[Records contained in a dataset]

+-------+

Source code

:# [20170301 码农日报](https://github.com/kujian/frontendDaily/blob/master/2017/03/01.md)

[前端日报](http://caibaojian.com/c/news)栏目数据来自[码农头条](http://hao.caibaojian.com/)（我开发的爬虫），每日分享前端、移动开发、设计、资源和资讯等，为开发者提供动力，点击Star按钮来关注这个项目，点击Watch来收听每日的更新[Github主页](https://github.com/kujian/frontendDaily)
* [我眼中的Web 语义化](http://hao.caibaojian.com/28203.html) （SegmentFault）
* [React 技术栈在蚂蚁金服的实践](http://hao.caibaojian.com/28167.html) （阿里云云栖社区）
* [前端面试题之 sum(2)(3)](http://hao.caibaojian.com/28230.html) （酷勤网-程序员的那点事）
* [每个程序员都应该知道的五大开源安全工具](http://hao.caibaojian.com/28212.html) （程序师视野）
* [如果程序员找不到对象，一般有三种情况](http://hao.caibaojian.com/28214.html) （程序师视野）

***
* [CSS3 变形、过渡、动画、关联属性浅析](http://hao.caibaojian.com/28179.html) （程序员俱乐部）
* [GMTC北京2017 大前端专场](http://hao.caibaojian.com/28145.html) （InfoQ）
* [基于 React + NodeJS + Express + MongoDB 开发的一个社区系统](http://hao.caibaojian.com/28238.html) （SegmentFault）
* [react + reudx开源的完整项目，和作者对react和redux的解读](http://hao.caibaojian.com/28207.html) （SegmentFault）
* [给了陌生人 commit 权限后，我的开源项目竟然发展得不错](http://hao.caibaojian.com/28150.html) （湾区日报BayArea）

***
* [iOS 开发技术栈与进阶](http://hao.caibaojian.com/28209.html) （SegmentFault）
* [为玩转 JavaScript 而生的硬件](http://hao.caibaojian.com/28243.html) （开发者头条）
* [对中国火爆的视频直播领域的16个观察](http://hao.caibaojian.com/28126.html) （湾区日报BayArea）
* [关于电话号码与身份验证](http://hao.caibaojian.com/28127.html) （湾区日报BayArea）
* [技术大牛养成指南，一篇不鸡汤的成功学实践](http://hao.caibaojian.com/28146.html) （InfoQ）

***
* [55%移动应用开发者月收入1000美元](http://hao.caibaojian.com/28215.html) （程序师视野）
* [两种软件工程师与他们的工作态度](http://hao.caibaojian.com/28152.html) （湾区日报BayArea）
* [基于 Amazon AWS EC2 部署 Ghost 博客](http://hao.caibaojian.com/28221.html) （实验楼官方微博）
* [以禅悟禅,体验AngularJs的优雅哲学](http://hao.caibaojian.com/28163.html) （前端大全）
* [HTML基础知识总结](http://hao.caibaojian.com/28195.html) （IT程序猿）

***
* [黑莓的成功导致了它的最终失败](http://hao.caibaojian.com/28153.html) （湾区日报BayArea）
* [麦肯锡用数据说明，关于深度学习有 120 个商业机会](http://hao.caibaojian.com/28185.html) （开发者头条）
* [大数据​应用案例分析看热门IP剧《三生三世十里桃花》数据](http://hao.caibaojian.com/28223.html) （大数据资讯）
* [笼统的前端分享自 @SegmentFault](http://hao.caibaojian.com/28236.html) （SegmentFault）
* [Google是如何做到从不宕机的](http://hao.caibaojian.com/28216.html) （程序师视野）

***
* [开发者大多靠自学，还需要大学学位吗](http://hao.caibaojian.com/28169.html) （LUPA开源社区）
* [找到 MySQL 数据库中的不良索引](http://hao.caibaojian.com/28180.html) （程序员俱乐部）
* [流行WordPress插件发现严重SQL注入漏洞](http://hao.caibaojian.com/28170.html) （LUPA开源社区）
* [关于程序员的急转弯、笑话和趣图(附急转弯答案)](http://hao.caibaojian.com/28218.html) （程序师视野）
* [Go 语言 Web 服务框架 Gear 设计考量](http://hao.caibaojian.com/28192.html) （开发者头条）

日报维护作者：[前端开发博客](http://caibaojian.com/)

+-------+

## Required work
All of the lines above that carry the string "kujian" need to be found and copied.

## Solution to this problem
:# [20170301 码农日报](https://github.com/kujian/frontendDaily/blob/master/2017/03/01.md)
[前端日报](http://caibaojian.com/c/news)栏目数据来自[码农头条](http://hao.caibaojian.com/)（我开发的爬虫），每日分享前端、移动开发、设计、资源和资讯等，为开发者提供动力，点击Star按钮来关注这个项目，点击Watch来收听每日的更新[Github主页](https://github.com/kujian/frontendDaily)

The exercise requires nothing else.